DER AMERIKANISMUS
- WEGBEREITER DES MODERNEN 'KATHOLIZISMUS'
von
Eugen Golla
Auf dem langen Weg, der - vom Humanismus ausgehend - über die
Reformation und den Jansenismus, über die Aufklärung, den Liberalismus
sowie den Modernismus schließlich bis hin zum Ökumenismus und dem von
Montini verkündeten Menschenkult führte, steht als einer der
Meilensteine auch der sog. "Amerikanismus", dessen einst von der Kirche
verurteilte Prinzipien nach dem großen Abfall wieder erschreckende
Aktualität gewannen.
Was ist der "Amerikanismus"?*) Wir können vorerst ganz allgemein von
ihm sagen: Er bezeichnet eine gewisse nordamerikanische Geisteshaltung
und einen Lebensstil, die beide infolge der Art der Besiedlung des
neuen Kontinents geprägt sind von der Begeisterung für individuelle
Freiheit, von Dieseitsstreben unter Ausnutzung sämtlicher Energien und
einem Mißtrauen, ja Widerstand gegen jede Art von Autorität.

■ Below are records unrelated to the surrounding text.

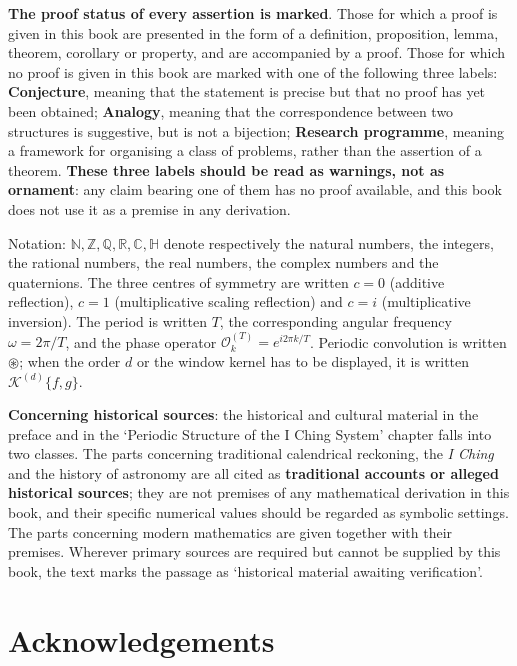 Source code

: \textbf{The proof status of every assertion is marked}. Those for which a proof is given in this book are presented in the form of a definition, proposition, lemma, theorem, corollary or property, and are accompanied by a proof. Those for which no proof is given in this book are marked with one of the following three labels: \textbf{Conjecture}, meaning that the statement is precise but that no proof has yet been obtained; \textbf{Analogy}, meaning that the correspondence between two structures is suggestive, but is not a bijection; \textbf{Research programme}, meaning a framework for organising a class of problems, rather than the assertion of a theorem. \textbf{These three labels should be read as warnings, not as ornament}: any claim bearing one of them has no proof available, and this book does not use it as a premise in any derivation.

Notation: $\mathbb{N}, \mathbb{Z}, \mathbb{Q}, \mathbb{R}, \mathbb{C}, \mathbb{H}$ denote respectively the natural numbers, the integers, the rational numbers, the real numbers, the complex numbers and the quaternions. The three centres of symmetry are written $c=0$ (additive reflection), $c=1$ (multiplicative scaling reflection) and $c=i$ (multiplicative inversion). The period is written $T$, the corresponding angular frequency $\omega = 2\pi/T$, and the phase operator $\mathcal{O}_k^{(T)} = e^{i2\pi k/T}$. Periodic convolution is written $\circledast$; when the order $d$ or the window kernel has to be displayed, it is written $\mathcal{K}^{(d)}\{f,g\}$.

\textbf{Concerning historical sources}: the historical and cultural material in the preface and in the `Periodic Structure of the I Ching System' chapter falls into two classes. The parts concerning traditional calendrical reckoning, the \textit{I Ching} and the history of astronomy are all cited as \textbf{traditional accounts or alleged historical sources}; they are not premises of any mathematical derivation in this book, and their specific numerical values should be regarded as symbolic settings. The parts concerning modern mathematics are given together with their premises. Wherever primary sources are required but cannot be supplied by this book, the text marks the passage as `historical material awaiting verification'.

\section*{Acknowledgements}

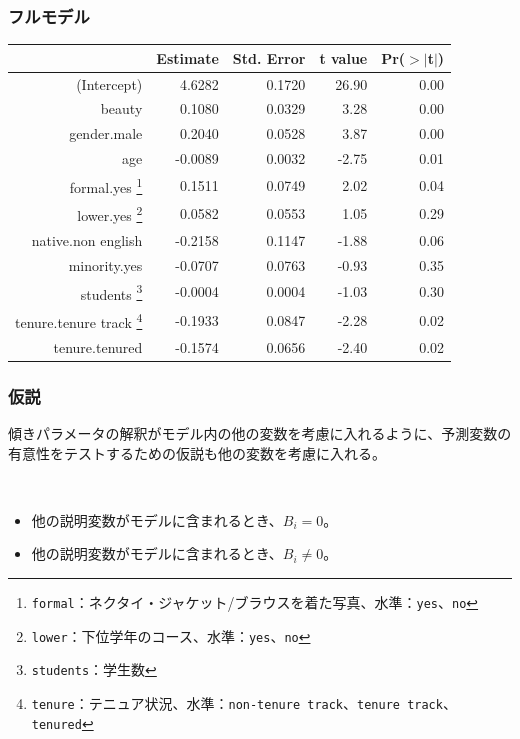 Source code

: \begin{frame}[fragile]
\frametitle{フルモデル}

{\small
\begin{center}
\begin{tabular}{rrrrr}
  \hline
 & Estimate & Std. Error & t value & Pr($>$$|$t$|$) \\
  \hline
(Intercept) & 4.6282 & 0.1720 & 26.90 & 0.00 \\
  beauty & 0.1080 & 0.0329 & 3.28 & 0.00 \\
  gender.male & 0.2040 & 0.0528 & 3.87 & 0.00 \\
  age & -0.0089 & 0.0032 & -2.75 & 0.01 \\
formal.yes \footnote{\texttt{formal}：ネクタイ・ジャケット/ブラウスを着た写真、水準：\texttt{yes}、\texttt{no}} & 0.1511 & 0.0749 & 2.02 & 0.04 \\
  lower.yes \footnote{\texttt{lower}：下位学年のコース、水準：\texttt{yes}、\texttt{no}} & 0.0582 & 0.0553 & 1.05 & 0.29 \\
  native.non english & -0.2158 & 0.1147 & -1.88 & 0.06 \\
  minority.yes & -0.0707 & 0.0763 & -0.93 & 0.35 \\
  students \footnote{\texttt{students}：学生数} & -0.0004 & 0.0004 & -1.03 & 0.30 \\
  tenure.tenure track \footnote{\texttt{tenure}：テニュア状況、水準：\texttt{non-tenure track}、\texttt{tenure track}、\texttt{tenured}} & -0.1933 & 0.0847 & -2.28 & 0.02 \\
  tenure.tenured & -0.1574 & 0.0656 & -2.40 & 0.02 \\
   \hline
\end{tabular}
\end{center}
}

\end{frame}


\begin{frame}
\frametitle{仮説}

傾きパラメータの解釈がモデル内の他の変数を考慮に入れるように、予測変数の有意性をテストするための仮説も他の変数を考慮に入れる。

$\:$ \\

\begin{itemize}
\item[]  他の説明変数がモデルに含まれるとき、$B_i = 0$。
\item[]  他の説明変数がモデルに含まれるとき、$B_i \ne 0$。
\end{itemize}

\end{frame}

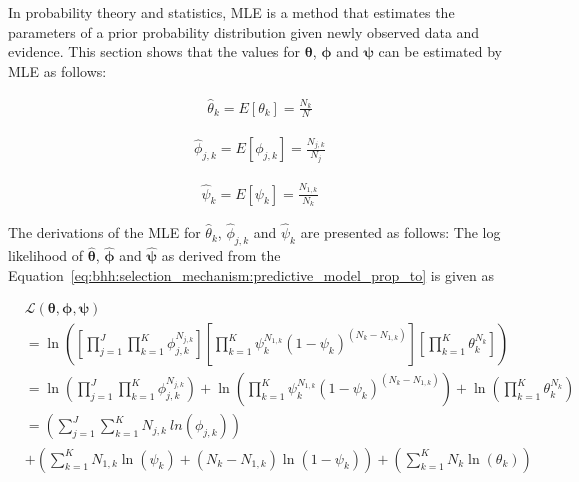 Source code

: In probability theory and statistics, \acf{MLE} is a method that estimates the parameters of a prior probability distribution given newly observed data and evidence. This section shows that the values for $\boldsymbol{\theta}$, $\boldsymbol{\phi}$ and $\boldsymbol{\psi}$ can be estimated by \acs{MLE} as follows:

\begin{equation}
      \label{eq:bhh:optimisation_step:mle:theta}
      \begin{split}
            \hat{\theta}_{k} = E[\theta_{k}] = \frac{N_{k}}{N}
      \end{split}
\end{equation}

\begin{equation}
      \label{eq:bhh:optimisation_step:mle:phi}
      \begin{split}
            \hat{\phi}_{j,k} = E[\phi_{j,k}] = \frac{N_{j,k}}{N_{j}}
      \end{split}
\end{equation}

\begin{equation}
      \label{eq:bhh:optimisation_step:mle:psi}
      \begin{split}
            \hat{\psi}_{k} = E[\psi_{k}] = \frac{N_{1,k}}{N_{k}}
      \end{split}
\end{equation}

The derivations of the \acs{MLE} for $\hat{\theta}_{k}$, $\hat{\phi}_{j,k}$ and
$\hat{\psi}_{k}$ are presented as follows: The log likelihood of $\boldsymbol{\hat{\theta}}$, $\boldsymbol{\hat{\phi}}$ and $\boldsymbol{\hat{\psi}}$ as derived from the Equation~\eqref{eq:bhh:selection_mechanism:predictive_model_prop_to} is given as

\begin{equation}
      \label{eq:bhh:optimisation_step:mle:log_likelihood_all}
      \begin{split}
            & \mathcal{L}(\boldsymbol{\theta}, \boldsymbol{\phi}, \boldsymbol{\psi}) \\
            &= \ln\left(\left[ \prod_{j=1}^{J} \prod_{k=1}^{K} \phi_{j,k}^{N_{j,k}} \right] \left[ \prod_{k=1}^{K} \psi_{k}^{N_{1,k}} (1 - \psi_{k})^{(N_{k} - N_{1,k})} \right] \left[ \prod_{k=1}^{K} \theta_{k}^{N_{k}} \right] \right) \\
            &= \ln \left( \prod_{j=1}^{J} \prod_{k=1}^{K} \phi_{j,k}^{N_{j,k}} \right) +  \ln \left( \prod_{k=1}^{K} \psi_{k}^{N_{1,k}} (1 - \psi_{k})^{(N_{k} - N_{1,k})} \right) + \ln \left( \prod_{k=1}^{K} \theta_{k}^{N_{k}} \right) \\
            &= \left( \sum_{j=1}^{J} \sum_{k=1}^{K} N_{j,k} \ ln \left( \phi_{j,k}
            \right) \right) \\
            &+ \left( \sum_{k=1}^{K} N_{1,k} \ln \left( \psi_{k} \right) + \left( N_{k} - N_{1,k} \right) \ln \left( 1 - \psi_{k} \right) \right) + \left( \sum_{k=1}^{K} N_{k} \ln \left( \theta_{k} \right) \right)
      \end{split}
\end{equation}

Obwohl die Katholiken zur Zeit der Gründung der Vereinigten Staaten
eine verschwindende Minderheit von etwa 3o.ooo Seelen ausmachten, die
meist zu den ärmeren Volksklassen zählten und der Seelsorge große
Schwierigkeiten bereiteten, da ein großer Mangel an einheimischen
Priestern herrschte, betrug die Zahl der Gläubigen am Ende des vorigen
Jahrhunderts bereits 15 Millionen. Hierbei kamen dem Katholizismus in
Amerika nicht nur die immer stärker wachsende Anzahl katholischer
Einwanderer sowie die vielen opferbereiten Priester aus der Alten Welt
zugute, sondern auch die Verfassung der Vereinigten Staaten, welche von
Anfang an die religiöse Duldung proklamierte. Allerdings gab es
Einzelstaaten, die sehr zögernd, erst im Laufe des 19. Jahrhunderts,
den Katholiken volle Religionsfreiheit gewährten, weil in den Augen
vieler Protestanten das Papsttum in Rom als undemokratisch und
unpatriotisch erschien.
In der zweiten Hälfte des vorigen Jahrhunderts verstärkten sich
weltweit die Versuche, die katholische Religion den Wünschen der
säkularisierten Welt immer mehr anzupassen. So bedurfte es in den
U.S.A. nur e i n e s Mannes, der diese Richtung mit der vorerwähnten
naturalistischen und liberalistischen Mentalität ihrer Bewohner zu
verbinden und populär zu machen vermochte, wobei es gar nicht
erforderlich war, eine festumrissene, auf Argumenten und Schlüssen
aufbauende Theologie zu entwickeln. Dieser Wegbereiter oder geistige
Vater des theologischen "Amerikanismus" wurde P. Isaak Thomas Hecker
(1819-1888), der von seinen Anhängern nicht nur "Apostel des modernen
Amerikas", sondern der "Franziskus der modernen Zeit" genannt wurde,
während ihn seine Gegner meist sehr negativ beurteilten.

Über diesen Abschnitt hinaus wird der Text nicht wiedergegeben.